Optional health probe

If you do want a connect-time round-trip:

await client.ping();
// Internally: queryAudit on a sentinel taskId, swallowing
// task_not_found. Throws on auth or routing failures.

Cleanup

await client.destroy();
// Closes the subscription WebSocket, drops the bound session key,
// zero-fills the in-memory key buffer (best-effort — see §4.4 of
// the design on JS GC limits). Subsequent calls throw
// `EngineEvalError.client_destroyed`.

API surface

Every method takes a typed parameter object and returns a typed result or discriminated union. There are no JSON strings exposed at the surface — the SDK transforms wire shapes into TypeScript-ergonomic form on the way out.

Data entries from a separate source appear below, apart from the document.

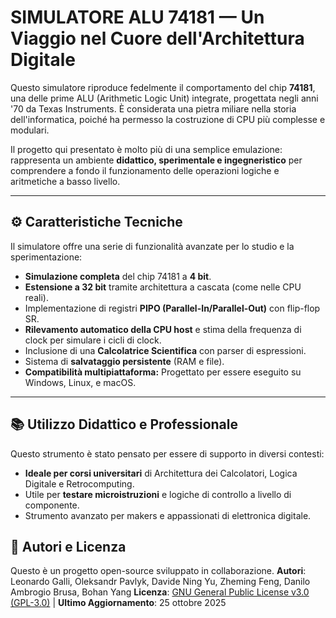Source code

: # SIMULATORE ALU 74181 — Un Viaggio nel Cuore dell'Architettura Digitale

Questo simulatore riproduce fedelmente il comportamento del chip **74181**, una delle prime ALU (Arithmetic Logic Unit) integrate, progettata negli anni '70 da Texas Instruments. È considerata una pietra miliare nella storia dell'informatica, poiché ha permesso la costruzione di CPU più complesse e modulari.

Il progetto qui presentato è molto più di una semplice emulazione: rappresenta un ambiente **didattico, sperimentale e ingegneristico** per comprendere a fondo il funzionamento delle operazioni logiche e aritmetiche a basso livello.

***

## ⚙️ Caratteristiche Tecniche

Il simulatore offre una serie di funzionalità avanzate per lo studio e la sperimentazione:

* **Simulazione completa** del chip 74181 a **4 bit**.
* **Estensione a 32 bit** tramite architettura a cascata (come nelle CPU reali).
* Implementazione di registri **PIPO (Parallel-In/Parallel-Out)** con flip-flop SR.
* **Rilevamento automatico della CPU host** e stima della frequenza di clock per simulare i cicli di clock.
* Inclusione di una **Calcolatrice Scientifica** con parser di espressioni.
* Sistema di **salvataggio persistente** (RAM e file).
* **Compatibilità multipiattaforma:** Progettato per essere eseguito su Windows, Linux, e macOS.

***

## 📚 Utilizzo Didattico e Professionale

Questo strumento è stato pensato per essere di supporto in diversi contesti:

* **Ideale per corsi universitari** di Architettura dei Calcolatori, Logica Digitale e Retrocomputing.
* Utile per **testare microistruzioni** e logiche di controllo a livello di componente.
* Strumento avanzato per makers e appassionati di elettronica digitale.


## 👥 Autori e Licenza

Questo è un progetto open-source sviluppato in collaborazione.
**Autori**:  Leonardo Galli, Oleksandr Pavlyk, Davide Ning Yu, Zheming Feng, Danilo Ambrogio Brusa, Bohan Yang
**Licenza**: [GNU General Public License v3.0 (GPL-3.0)](https://www.gnu.org/licenses/gpl-3.0.html) |
**Ultimo Aggiornamento**: 25 ottobre 2025
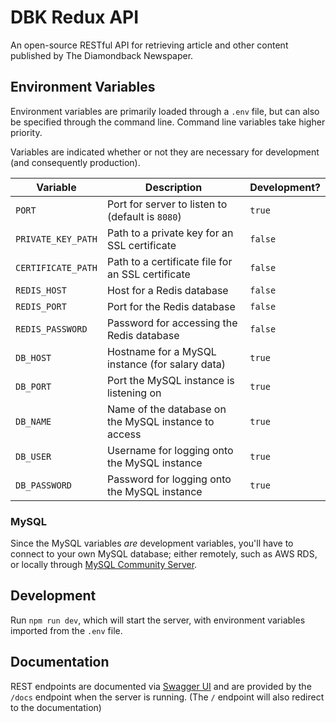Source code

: # DBK Redux API

An open-source RESTful API for retrieving article and other content published by The Diamondback
Newspaper.

## Environment Variables

Environment variables are primarily loaded through a `.env` file, but can also be specified through
the command line. Command line variables take higher priority.

Variables are indicated whether or not they are necessary for development (and consequently
production).

| Variable | Description | Development?
|-|-|-|
| `PORT` | Port for server to listen to (default is `8080`) | `true` |
| `PRIVATE_KEY_PATH` | Path to a private key for an SSL certificate | `false` |
| `CERTIFICATE_PATH` | Path to a certificate file for an SSL certificate | `false` |
| `REDIS_HOST` | Host for a Redis database | `false` |
| `REDIS_PORT` | Port for the Redis database | `false` |
| `REDIS_PASSWORD` | Password for accessing the Redis database | `false`
| `DB_HOST` | Hostname for a MySQL instance (for salary data) | `true`
| `DB_PORT`| Port the MySQL instance is listening on | `true`
| `DB_NAME` | Name of the database on the MySQL instance to access | `true`
| `DB_USER` | Username for logging onto the MySQL instance | `true`
| `DB_PASSWORD` | Password for logging onto the MySQL instance | `true`

### MySQL

Since the MySQL variables _are_ development variables, you'll have to connect to your own MySQL
database; either remotely, such as AWS RDS, or locally through [MySQL Community Server](https://dev.mysql.com/downloads/mysql/).

## Development

Run `npm run dev`, which will start the server, with environment variables imported from the `.env`
file.

## Documentation

REST endpoints are documented via [Swagger UI](https://swagger.io/tools/swagger-ui/) and are
provided by the `/docs` endpoint when the server is running. (The `/` endpoint will also redirect
to the documentation)
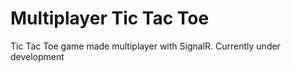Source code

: # Multiplayer Tic Tac Toe
Tic Tac Toe game made multiplayer with SignalR. Currently under development
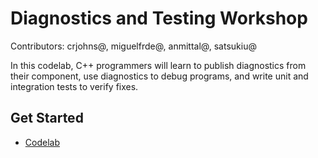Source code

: # Diagnostics and Testing Workshop

Contributors: crjohns@, miguelfrde@, anmittal@, satsukiu@

In this codelab, C++ programmers will learn to publish diagnostics from their
component, use diagnostics to debug programs, and write unit and integration
tests to verify fixes.

## Get Started

- [Codelab](codelab.md)
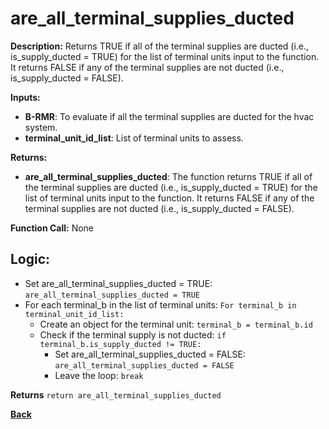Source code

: # are_all_terminal_supplies_ducted

**Description:** Returns TRUE if all of the terminal supplies are ducted (i.e., is_supply_ducted = TRUE) for the list of terminal units input to the function. It returns FALSE if any of the terminal supplies are not ducted (i.e., is_supply_ducted = FALSE).   

**Inputs:**  
- **B-RMR**: To evaluate if all the terminal supplies are ducted for the hvac system.    
- **terminal_unit_id_list**: List of terminal units to assess.

**Returns:**  
- **are_all_terminal_supplies_ducted**: The function returns TRUE if all of the terminal supplies are ducted (i.e., is_supply_ducted = TRUE) for the list of terminal units input to the function. It returns FALSE if any of the terminal supplies are not ducted (i.e., is_supply_ducted = FALSE).      
 
**Function Call:**   None       

## Logic:  
- Set are_all_terminal_supplies_ducted = TRUE: `are_all_terminal_supplies_ducted = TRUE`  
- For each terminal_b in the list of terminal units: `For terminal_b in terminal_unit_id_list:`  
    - Create an object for the terminal unit: `terminal_b = terminal_b.id`  
    - Check if the terminal supply is not ducted: `if terminal_b.is_supply_ducted != TRUE:`
        - Set are_all_terminal_supplies_ducted = FALSE: `are_all_terminal_supplies_ducted = FALSE`
        - Leave the loop: `break`  

**Returns** `return are_all_terminal_supplies_ducted`  

**[Back](../_toc.md)**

| Method | Purpose | |---|---| | prepareProposalGate(params) | Open Gate 1. Returns either a Resolved fast-path outcome (parser short-circuit) or a Pending handle plus the fan-out requests. Encrypts rawAgentOutput. | | prepareCompletionGate(params) | Open Gate 2. Encrypts proposal, artifact, optional progressEvents. | | submitReviewerVerdict(params) | Submit a single seat's verdict. Encrypts verdict. Response is gate1Resolved / gate2Resolved / acknowledged. | | applyUserDecision(params) | Dispatch the user's choice at an escalated gate. Encrypts optional notes. | | recordExecutionEvent(params) | Append a host-emitted audit entry (progress_event, tool_use, etc.). Encrypts payload. | | flushAudit() | Force-flush buffered audit entries server-side. Takes no arguments — the session is bound at connect() time. | | queryAudit(taskId) | Read every audit entry for a task. Payloads remain ciphertext — see Decrypting audit payloads. | | onGateResolved(callback) | Subscribe to gate1Resolved / gate2Resolved events on this session. SDK filters out kind: "acknowledged" server pings before your callback fires. Returns an unsubscribe(). |

Method-by-method wire mapping, error semantics, and idempotency rules are in §5 / §7 of the design doc.


Reviewer dispatch

The SDK does not spawn reviewer subprocesses. After a successful prepareProposalGate / prepareCompletionGate returns a Pending handle, the caller dispatches each FanOutRequestWire itself — typically through @quantiya/codevibe-core/reviewer's createSubprocessReviewerRegistry().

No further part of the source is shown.